Try it: Each line from the first down to the one containing "When using independent" should be returned exactly as it appears below.

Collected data
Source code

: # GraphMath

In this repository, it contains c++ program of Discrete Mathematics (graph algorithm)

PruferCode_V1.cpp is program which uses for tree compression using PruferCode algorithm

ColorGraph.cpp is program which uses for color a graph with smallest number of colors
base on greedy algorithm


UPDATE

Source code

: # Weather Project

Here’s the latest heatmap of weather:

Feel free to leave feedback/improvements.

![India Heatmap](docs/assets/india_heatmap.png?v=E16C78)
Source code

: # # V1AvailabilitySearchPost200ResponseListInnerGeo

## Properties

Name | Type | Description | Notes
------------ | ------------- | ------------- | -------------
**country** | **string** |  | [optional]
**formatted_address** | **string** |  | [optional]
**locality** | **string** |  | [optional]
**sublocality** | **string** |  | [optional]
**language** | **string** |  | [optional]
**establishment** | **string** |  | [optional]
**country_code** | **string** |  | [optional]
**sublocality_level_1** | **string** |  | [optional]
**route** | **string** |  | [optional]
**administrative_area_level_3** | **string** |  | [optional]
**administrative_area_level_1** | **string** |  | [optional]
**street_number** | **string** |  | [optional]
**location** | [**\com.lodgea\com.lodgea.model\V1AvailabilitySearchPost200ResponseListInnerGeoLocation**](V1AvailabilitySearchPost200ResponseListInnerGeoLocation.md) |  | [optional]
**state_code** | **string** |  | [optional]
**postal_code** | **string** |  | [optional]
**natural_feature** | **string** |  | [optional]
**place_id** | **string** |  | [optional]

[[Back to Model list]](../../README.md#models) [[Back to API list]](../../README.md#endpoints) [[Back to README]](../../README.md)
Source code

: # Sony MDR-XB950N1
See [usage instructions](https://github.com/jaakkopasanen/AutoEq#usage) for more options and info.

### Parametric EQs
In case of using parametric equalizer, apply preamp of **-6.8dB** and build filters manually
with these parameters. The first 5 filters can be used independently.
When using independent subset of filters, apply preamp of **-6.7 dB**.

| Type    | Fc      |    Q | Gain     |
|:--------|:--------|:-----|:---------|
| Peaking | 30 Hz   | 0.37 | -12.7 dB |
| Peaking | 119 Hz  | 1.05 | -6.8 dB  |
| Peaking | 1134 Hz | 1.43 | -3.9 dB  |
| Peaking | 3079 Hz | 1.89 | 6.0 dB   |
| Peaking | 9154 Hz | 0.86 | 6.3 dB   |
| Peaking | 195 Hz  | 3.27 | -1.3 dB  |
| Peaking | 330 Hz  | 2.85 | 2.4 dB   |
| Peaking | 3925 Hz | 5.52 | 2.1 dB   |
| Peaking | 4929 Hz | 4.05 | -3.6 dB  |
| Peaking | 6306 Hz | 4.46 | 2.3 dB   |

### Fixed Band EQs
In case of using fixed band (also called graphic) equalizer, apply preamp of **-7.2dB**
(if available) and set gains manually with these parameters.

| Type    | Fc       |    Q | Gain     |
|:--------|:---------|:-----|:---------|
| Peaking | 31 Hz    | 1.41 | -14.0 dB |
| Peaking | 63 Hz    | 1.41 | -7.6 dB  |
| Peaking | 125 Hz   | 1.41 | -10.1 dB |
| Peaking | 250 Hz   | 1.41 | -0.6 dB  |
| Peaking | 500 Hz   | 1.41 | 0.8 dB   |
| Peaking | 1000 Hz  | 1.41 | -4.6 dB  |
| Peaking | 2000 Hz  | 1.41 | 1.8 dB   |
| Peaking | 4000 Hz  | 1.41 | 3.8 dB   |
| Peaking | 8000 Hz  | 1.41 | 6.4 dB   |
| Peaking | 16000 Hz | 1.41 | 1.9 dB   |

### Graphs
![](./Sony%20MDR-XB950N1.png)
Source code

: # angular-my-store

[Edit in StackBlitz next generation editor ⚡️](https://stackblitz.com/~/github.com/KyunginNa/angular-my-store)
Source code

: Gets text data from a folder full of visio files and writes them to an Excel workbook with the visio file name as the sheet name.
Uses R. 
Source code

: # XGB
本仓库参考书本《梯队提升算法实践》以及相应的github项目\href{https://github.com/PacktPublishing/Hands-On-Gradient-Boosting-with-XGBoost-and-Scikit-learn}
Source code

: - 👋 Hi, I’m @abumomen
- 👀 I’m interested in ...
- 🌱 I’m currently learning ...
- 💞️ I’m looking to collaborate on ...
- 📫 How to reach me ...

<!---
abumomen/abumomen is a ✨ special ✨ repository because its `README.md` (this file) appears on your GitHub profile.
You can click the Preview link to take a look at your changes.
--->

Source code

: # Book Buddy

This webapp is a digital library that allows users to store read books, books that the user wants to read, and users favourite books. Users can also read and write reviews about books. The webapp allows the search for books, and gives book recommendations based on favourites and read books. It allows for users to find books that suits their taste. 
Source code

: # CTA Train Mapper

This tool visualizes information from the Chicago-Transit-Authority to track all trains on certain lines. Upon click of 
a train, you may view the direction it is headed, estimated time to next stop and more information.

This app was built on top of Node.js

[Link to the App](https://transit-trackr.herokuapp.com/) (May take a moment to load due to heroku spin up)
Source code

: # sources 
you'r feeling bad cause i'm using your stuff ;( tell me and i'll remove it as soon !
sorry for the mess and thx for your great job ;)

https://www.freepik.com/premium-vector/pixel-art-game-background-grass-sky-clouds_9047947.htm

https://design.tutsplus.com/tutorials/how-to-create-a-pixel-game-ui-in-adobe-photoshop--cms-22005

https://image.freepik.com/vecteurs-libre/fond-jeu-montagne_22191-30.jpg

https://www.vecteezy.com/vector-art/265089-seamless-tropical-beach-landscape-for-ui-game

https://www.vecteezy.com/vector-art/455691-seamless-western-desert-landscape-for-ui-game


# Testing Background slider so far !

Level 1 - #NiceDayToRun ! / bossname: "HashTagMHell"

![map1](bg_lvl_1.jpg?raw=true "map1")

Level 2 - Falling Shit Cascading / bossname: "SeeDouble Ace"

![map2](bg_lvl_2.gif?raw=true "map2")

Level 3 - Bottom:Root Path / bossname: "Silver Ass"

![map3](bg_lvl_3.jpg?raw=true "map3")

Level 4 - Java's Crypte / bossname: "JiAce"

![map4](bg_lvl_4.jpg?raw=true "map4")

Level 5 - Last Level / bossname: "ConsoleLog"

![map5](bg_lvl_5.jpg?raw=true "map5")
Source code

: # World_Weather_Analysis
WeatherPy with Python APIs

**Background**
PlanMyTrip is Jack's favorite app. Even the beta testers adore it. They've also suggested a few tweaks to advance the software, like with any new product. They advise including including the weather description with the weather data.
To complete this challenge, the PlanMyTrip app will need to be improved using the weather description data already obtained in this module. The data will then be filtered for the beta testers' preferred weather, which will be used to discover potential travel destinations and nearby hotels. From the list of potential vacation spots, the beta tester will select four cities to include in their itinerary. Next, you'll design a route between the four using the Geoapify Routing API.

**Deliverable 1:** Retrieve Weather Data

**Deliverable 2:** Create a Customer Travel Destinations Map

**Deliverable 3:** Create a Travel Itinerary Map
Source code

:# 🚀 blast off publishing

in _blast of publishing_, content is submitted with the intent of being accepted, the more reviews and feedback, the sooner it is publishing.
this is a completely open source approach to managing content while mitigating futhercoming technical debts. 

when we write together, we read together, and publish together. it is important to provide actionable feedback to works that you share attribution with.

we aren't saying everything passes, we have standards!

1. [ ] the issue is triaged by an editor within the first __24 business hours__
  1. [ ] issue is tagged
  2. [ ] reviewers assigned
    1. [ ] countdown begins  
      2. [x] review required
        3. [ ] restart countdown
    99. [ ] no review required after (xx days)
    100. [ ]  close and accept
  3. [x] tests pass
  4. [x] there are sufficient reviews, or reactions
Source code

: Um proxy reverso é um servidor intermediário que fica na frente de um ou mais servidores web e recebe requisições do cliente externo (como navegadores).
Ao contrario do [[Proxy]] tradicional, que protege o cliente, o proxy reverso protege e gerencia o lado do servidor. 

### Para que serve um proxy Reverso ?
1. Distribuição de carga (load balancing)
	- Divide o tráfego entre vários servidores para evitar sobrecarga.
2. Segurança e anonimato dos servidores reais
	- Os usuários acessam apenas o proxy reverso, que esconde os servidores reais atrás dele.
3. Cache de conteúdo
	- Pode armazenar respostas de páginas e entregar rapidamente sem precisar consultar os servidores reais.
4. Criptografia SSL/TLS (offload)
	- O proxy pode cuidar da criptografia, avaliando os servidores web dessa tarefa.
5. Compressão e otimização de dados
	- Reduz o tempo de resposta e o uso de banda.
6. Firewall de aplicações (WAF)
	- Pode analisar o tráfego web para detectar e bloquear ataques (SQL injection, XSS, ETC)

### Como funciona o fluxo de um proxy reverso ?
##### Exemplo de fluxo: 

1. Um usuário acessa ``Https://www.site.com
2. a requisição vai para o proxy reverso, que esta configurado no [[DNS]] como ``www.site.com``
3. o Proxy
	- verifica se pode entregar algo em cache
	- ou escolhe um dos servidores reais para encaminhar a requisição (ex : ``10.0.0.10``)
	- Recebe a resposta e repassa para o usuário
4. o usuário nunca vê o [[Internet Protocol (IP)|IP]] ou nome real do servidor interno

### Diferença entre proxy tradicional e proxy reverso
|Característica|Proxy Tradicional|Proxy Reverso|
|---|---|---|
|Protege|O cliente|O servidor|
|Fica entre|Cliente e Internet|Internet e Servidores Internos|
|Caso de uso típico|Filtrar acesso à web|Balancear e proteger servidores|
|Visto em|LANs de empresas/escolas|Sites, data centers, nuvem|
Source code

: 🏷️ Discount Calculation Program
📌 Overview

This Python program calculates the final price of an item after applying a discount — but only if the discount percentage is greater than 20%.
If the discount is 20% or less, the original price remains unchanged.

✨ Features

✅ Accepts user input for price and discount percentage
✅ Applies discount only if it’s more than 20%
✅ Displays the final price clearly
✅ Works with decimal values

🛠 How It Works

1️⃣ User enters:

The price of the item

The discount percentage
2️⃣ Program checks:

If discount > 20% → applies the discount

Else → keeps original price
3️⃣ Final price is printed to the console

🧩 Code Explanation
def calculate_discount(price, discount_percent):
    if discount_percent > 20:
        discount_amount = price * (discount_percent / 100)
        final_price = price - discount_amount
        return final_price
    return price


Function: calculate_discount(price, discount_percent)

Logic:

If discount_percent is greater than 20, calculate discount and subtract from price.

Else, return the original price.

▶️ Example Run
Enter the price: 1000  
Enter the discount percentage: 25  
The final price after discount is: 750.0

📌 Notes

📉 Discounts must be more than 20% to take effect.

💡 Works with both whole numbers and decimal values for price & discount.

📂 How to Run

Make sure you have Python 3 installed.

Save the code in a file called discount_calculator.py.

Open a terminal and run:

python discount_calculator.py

Response area:
Source code

: # GraphMath

In this repository, it contains c++ program of Discrete Mathematics (graph algorithm)

PruferCode_V1.cpp is program which uses for tree compression using PruferCode algorithm

ColorGraph.cpp is program which uses for color a graph with smallest number of colors
base on greedy algorithm


UPDATE

Source code

: # Weather Project

Here’s the latest heatmap of weather:

Feel free to leave feedback/improvements.

![India Heatmap](docs/assets/india_heatmap.png?v=E16C78)
Source code

: # # V1AvailabilitySearchPost200ResponseListInnerGeo

## Properties

Name | Type | Description | Notes
------------ | ------------- | ------------- | -------------
**country** | **string** |  | [optional]
**formatted_address** | **string** |  | [optional]
**locality** | **string** |  | [optional]
**sublocality** | **string** |  | [optional]
**language** | **string** |  | [optional]
**establishment** | **string** |  | [optional]
**country_code** | **string** |  | [optional]
**sublocality_level_1** | **string** |  | [optional]
**route** | **string** |  | [optional]
**administrative_area_level_3** | **string** |  | [optional]
**administrative_area_level_1** | **string** |  | [optional]
**street_number** | **string** |  | [optional]
**location** | [**\com.lodgea\com.lodgea.model\V1AvailabilitySearchPost200ResponseListInnerGeoLocation**](V1AvailabilitySearchPost200ResponseListInnerGeoLocation.md) |  | [optional]
**state_code** | **string** |  | [optional]
**postal_code** | **string** |  | [optional]
**natural_feature** | **string** |  | [optional]
**place_id** | **string** |  | [optional]

[[Back to Model list]](../../README.md#models) [[Back to API list]](../../README.md#endpoints) [[Back to README]](../../README.md)
Source code

: # Sony MDR-XB950N1
See [usage instructions](https://github.com/jaakkopasanen/AutoEq#usage) for more options and info.

### Parametric EQs
In case of using parametric equalizer, apply preamp of **-6.8dB** and build filters manually
with these parameters. The first 5 filters can be used independently.
When using independent subset of filters, apply preamp of **-6.7 dB**.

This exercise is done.